Tucker Presents: A World Without the Jews
A reflection on how criticism of Jews has often served as a tool to dismantle the very moral order they introduced

A world without the Jewish experience is a closed world, a system devoid of abstraction and faith. On the other hand, it is a world that offers many the longed-for certainty, achieved only after the elimination of the ultimate representation of God's original laws in the world.
In many ways, this is an anti-American world. The American world is founded on the idea of covenant, or in the words of John Locke, the idea of the social contract, entered by human beings, the voters, facing their creator, called to choose good over evil.
Good and evil here, of course, are functions of the Ten Commandments, and especially of the Torah of Moses. The transcendental foundation and legal framework of the social contract is the story of the Children of Israel.
The problem arises when some among the Children of Israel do not live according to the spirit of God. What than? One cannot hate the Jews yet embrace their laws. Here lies the internal contradiction: will people prefer to criticize the representation of the modern Jew, or to hold the Jews responsible for other past 'vices', to the point of transgressing the prohibitions set by the very founder of civilization (since it stems from the Jew)?
Or will they criticize the Jew, while humbly acknowledging the need to recognize that the Jew heralded so much to the world?
One way out of this dilemma is a critical theory from the right.
This right-wing critical theory sets aside the caricature of the Jew and asks about the nature of the transcendental moment as shaped by its main interpreters, above all, the Protestants.
It is, in fact, a continuation of the Counter-Reformation: just as socialism arose in response to capitalism, so too the Catholic Counter-Reformation arose in response to the second wave of the Protestant Reformation.
But the problem is, this reactionary moment is not here to bring us closer to God, but only to deconstruct what is seen as the poor historical outcomes of a certain interpretation of good and wrong, that is manipulated by pharisees.
Tucker Carlson is the one that enables this alternative line of thought in America. He makes possible a cultural and historical destabilization that comes not only through criticism of the Jews, but through using the Jews as a vehicle for criticizing the humanist-transcendental moment they themselves announced, by demonstrating that the heralds themselves were often deeply problematic.

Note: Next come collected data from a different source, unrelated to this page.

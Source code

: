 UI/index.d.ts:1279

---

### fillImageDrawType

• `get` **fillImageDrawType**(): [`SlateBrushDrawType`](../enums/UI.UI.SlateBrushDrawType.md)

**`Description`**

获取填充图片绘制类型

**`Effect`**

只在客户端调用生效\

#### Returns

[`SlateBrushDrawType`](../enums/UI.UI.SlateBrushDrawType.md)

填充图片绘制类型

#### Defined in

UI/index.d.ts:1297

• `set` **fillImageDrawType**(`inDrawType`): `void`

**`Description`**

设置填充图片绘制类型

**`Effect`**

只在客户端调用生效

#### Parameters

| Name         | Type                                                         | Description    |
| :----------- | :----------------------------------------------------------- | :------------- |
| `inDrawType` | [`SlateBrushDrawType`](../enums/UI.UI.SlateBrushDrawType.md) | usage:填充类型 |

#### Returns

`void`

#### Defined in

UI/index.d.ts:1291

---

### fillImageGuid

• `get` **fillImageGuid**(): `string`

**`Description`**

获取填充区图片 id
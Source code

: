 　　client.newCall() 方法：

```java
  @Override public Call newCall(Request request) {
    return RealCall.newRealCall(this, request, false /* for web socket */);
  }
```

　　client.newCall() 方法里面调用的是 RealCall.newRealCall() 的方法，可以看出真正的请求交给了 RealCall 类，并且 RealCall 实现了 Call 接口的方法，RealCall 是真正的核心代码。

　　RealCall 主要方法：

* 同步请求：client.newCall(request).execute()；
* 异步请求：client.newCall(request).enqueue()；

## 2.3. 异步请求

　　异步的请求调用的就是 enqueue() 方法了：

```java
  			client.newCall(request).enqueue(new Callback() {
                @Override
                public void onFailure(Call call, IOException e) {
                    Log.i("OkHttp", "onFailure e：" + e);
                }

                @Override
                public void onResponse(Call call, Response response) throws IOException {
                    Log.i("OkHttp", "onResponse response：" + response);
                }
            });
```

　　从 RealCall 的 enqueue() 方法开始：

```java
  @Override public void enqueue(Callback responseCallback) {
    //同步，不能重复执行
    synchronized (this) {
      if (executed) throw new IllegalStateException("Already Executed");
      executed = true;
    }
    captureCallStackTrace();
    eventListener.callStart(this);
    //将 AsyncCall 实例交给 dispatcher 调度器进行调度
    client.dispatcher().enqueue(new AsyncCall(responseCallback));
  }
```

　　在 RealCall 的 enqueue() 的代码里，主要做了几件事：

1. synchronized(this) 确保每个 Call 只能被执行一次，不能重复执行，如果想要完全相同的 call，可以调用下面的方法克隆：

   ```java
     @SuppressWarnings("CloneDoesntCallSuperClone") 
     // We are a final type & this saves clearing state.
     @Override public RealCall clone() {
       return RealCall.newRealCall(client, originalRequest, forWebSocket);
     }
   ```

In truth, Carlson’s aim is not the Jews, but the monotheistic cultural order itself. Criticism of Jews is simply how to uproot it entirely. This is a form of theological post-colonialism: an attempt to dismantle the Jewish-Protestant heritage in the name of another theological narrative, one that was recast as secular Catholicism in the form of fascism or socialism and ultimately proved unfit for reality.
The problem is that this is not new merchandise. Europe has already produced it, and we all know where it led. The pressing question is whether in America it will lead to the same places. It is an unsettling question. And another: if vengeance and hatred of Jews are so dominant, what becomes possible in their absence? In a world without Jews, there is no one left to blame. A new game of power begins in which anyone can become the “new Jew”, without the transcendental-universal anchor of Moses’ revelation to define good and evil outside the structures of church or state.
This is a process of emptying transcendence itself, in which the Jews are only the convenient tool for the trap of deep heresy against the image of humanity. Against this, we are compelled to say: we stand with the “left”.
The temptation to shake and break the moral image which the jews gave the world was manifested in Adolf Hitler more than all, when he identified the “Jewish invention” of “moral conscience” as the greatest evil ever manifested. That dangerous pull into this form of dark enlightenment should at least be spoken to be what it really is. A world where God is confined to be non-Abrahamic, where there is no room for mistakes, where some may never be forgiven, where love is conditional.
For this, the right-wing critique seeks an external substitute ideal. Seeking to return to the pure world prior to material or spiritual Jew dominance.
There may be many excuses to escape the “liberal matrix”, but truth be told, at least a matrix gives an illusion of freedom, which is preferable to complete enslavement.